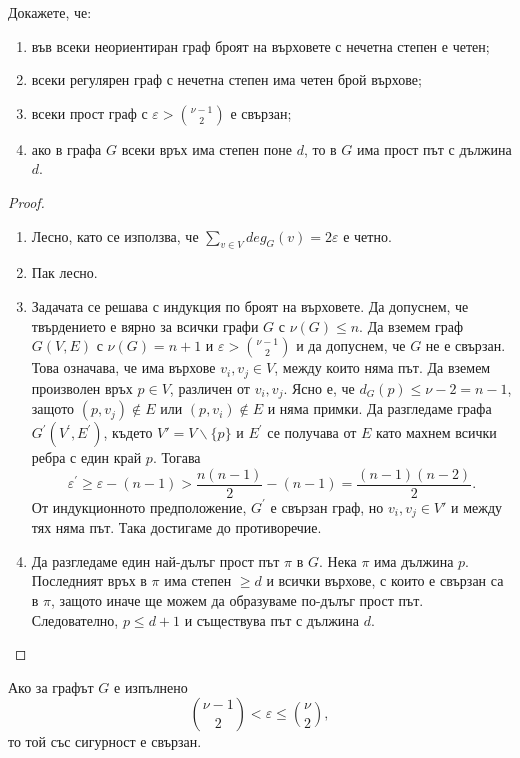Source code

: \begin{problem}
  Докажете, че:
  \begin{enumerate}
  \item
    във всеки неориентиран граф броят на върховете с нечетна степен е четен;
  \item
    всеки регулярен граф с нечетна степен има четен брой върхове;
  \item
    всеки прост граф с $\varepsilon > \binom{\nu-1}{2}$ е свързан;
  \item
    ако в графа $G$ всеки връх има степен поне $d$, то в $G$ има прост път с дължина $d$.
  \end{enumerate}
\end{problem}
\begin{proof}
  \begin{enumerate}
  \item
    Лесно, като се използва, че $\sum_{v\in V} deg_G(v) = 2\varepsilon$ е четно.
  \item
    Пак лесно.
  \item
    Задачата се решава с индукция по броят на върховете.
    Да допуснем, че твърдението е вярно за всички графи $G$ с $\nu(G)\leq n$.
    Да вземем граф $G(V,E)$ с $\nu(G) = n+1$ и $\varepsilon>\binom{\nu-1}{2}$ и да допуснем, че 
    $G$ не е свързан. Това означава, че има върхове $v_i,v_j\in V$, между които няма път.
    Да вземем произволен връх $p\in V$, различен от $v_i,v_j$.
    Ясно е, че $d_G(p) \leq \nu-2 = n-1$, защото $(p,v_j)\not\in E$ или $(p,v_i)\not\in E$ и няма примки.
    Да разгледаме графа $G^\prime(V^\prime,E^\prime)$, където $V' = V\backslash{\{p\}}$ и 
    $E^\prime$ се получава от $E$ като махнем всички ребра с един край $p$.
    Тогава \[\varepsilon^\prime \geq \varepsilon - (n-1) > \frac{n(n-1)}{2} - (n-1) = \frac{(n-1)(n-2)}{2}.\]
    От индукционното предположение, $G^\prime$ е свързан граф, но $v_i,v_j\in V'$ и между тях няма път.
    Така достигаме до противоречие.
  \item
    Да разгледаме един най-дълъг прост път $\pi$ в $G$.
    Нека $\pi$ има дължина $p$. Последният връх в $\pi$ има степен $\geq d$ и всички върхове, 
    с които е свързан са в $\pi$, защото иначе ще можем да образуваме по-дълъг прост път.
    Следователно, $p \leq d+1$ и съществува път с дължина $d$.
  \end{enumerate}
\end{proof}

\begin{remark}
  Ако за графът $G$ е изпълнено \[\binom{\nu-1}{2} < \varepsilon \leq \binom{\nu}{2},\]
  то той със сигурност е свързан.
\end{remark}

Task to complete. The range runs from the line with "които няма път." up to and including the line with "Да разгледаме графа" in the listing above; please write out exactly those lines and nothing more.

Result for this exercise.
    $G$ не е свързан. Това означава, че има върхове $v_i,v_j\in V$, между които няма път.
    Да вземем произволен връх $p\in V$, различен от $v_i,v_j$.
    Ясно е, че $d_G(p) \leq \nu-2 = n-1$, защото $(p,v_j)\not\in E$ или $(p,v_i)\not\in E$ и няма примки.
    Да разгледаме графа $G^\prime(V^\prime,E^\prime)$, където $V' = V\backslash{\{p\}}$ и 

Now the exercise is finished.